Did the Falling Line Kill the Circle?
:from ‘The Fall’




Yi Jinkyung

Suyuneomo, Seoul National University of Science and Technology
Translation: Minji Chun





Numerous circular boxes are arranged horizontally. Yes, there are laboratories like Skinner’s Box everywhere in the world we live today. The reason that circles are ubiquitous is probably not just because of the abundance of circles. As long as you can connect a point in a circle with any point outside the circle, and as long as the straight line opens the boundary of the circle and connects inside and outside, the circle exists everywhere.

Still, what is trapped in the circle and what is outside may not be the same. It is because we are surrounded by many variables outside the functional relationship even though only two variables—stimulus and action, substituting cause and effect—are given to the being trapped in the circle and it is surrounded by the monotony of undifferentiated repetition that confirms the functional relationship. We are not in a painful repetition where difference has been erased, but still in a world of pleasant repetition where even repetition becomes another name for the difference.

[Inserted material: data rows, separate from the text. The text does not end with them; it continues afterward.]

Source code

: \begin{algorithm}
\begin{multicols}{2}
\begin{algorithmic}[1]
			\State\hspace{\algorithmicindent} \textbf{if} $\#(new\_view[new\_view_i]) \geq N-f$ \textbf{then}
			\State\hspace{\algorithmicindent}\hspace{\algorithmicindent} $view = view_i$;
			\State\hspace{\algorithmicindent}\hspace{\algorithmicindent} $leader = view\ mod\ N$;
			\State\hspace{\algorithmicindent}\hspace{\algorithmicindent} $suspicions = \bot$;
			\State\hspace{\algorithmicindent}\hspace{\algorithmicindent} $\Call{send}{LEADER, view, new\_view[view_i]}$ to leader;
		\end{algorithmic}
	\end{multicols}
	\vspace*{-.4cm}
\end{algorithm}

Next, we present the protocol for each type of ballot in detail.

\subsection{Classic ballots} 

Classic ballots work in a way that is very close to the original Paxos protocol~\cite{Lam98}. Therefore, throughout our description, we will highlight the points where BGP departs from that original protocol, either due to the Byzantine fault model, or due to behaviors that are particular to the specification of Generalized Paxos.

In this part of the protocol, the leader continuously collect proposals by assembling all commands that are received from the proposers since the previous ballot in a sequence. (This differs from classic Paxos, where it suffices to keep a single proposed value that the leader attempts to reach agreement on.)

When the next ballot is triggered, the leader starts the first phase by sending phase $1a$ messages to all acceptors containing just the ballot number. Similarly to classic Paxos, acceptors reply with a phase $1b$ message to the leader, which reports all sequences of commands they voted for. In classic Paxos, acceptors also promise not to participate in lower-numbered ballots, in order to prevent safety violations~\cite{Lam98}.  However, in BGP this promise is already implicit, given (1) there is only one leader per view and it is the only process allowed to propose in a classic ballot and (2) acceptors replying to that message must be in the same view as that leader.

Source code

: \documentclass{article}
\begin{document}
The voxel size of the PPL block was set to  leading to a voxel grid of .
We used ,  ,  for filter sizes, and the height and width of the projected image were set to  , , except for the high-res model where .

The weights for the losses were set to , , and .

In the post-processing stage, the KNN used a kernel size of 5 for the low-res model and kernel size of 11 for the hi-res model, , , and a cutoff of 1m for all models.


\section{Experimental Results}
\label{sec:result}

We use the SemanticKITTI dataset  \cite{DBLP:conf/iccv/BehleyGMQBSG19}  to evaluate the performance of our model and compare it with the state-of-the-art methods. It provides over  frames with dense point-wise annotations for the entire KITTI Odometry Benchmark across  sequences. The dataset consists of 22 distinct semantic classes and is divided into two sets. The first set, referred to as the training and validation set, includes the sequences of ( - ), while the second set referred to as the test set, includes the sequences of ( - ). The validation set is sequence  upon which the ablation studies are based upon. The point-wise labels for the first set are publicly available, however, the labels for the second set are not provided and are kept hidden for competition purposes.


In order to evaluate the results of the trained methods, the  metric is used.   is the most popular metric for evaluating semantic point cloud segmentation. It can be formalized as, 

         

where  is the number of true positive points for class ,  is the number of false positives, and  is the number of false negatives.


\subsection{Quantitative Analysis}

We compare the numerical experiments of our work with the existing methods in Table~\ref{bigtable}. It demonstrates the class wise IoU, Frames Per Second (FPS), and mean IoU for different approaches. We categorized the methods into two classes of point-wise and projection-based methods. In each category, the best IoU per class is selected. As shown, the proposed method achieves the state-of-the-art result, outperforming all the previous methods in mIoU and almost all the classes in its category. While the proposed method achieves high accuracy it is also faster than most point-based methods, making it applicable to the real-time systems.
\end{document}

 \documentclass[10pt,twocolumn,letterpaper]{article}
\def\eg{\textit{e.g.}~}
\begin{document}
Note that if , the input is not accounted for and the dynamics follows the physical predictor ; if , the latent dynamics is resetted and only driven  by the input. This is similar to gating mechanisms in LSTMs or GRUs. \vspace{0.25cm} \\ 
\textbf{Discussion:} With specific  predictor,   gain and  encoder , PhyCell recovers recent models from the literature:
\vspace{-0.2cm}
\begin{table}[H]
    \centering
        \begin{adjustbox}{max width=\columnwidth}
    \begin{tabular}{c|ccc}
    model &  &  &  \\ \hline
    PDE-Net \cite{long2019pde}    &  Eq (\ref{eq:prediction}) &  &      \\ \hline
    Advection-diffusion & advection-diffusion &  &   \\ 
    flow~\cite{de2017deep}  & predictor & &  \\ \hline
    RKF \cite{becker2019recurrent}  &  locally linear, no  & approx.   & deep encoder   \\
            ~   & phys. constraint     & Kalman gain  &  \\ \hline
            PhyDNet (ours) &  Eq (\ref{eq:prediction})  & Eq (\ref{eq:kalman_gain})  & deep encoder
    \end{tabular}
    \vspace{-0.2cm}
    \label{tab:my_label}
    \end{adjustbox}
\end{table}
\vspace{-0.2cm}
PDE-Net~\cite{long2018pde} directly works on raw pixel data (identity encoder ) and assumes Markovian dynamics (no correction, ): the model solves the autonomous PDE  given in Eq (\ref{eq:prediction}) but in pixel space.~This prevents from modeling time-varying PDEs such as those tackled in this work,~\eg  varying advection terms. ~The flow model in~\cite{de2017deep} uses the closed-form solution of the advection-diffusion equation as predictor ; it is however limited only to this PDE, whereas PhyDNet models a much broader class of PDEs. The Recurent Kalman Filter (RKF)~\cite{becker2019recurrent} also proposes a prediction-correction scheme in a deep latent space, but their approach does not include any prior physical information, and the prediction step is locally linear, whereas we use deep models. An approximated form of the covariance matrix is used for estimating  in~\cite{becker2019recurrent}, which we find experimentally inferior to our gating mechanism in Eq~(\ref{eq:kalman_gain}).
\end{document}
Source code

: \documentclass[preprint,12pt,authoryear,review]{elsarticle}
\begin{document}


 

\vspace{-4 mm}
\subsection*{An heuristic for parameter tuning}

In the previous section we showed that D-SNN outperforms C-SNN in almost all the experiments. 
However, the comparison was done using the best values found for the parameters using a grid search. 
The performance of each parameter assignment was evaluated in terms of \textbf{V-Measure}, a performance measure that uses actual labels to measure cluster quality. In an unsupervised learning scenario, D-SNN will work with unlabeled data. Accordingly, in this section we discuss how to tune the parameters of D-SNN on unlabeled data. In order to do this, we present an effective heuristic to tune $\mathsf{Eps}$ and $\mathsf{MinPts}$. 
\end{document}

In that experimental box of the repetition without difference, success means safely milling about in a closed room. It also means becoming an embodiment of an established function while hovering. However, even if praise for scientific discovery is given in addition to daily rewards, no mouse would be obsessed with that tedious success. They mill about, but they leave the circle while escaping the outer edge of conditioning. Exit? That is not the case. As the mouse escapes, it soon falls far below the horizontal world where circles are arranged in an orderly manner. Or maybe every exit starts with a crash. Whether they know this or not, the mice escape from each circular room and trace the trajectory of the fall. Does the fact that the trajectory is not just a straight line mean that it is not being pulled by a single force of gravity? Thanks to this, it became a corkscrew-shaped fall that is different from the straight fall that makes steel cage bars in a laboratory or zoo. How terrible it must be if even falling is straight? When it is a body that identifies a variable, the body is only a point, no matter how large it is. One point connected to the terminal point. That is the key factor of linear functional relationships modeled on one-to-one correspondence between x and y. Therefore, no matter how busy the mouse moves in a circular room, it is merely a single point. On the other hand, when falling out of the functional relationship, the falling mouse draws a line. Even the smallest mouse draws a line. The reason why the line of fall itself is crooked is probably because it is a fall caused by deviating from the space of the functional relationship. Since the mouse deviates from the linear relationship—a straight line—it is a line of repeating microscopic departures, an aggregation of small departures.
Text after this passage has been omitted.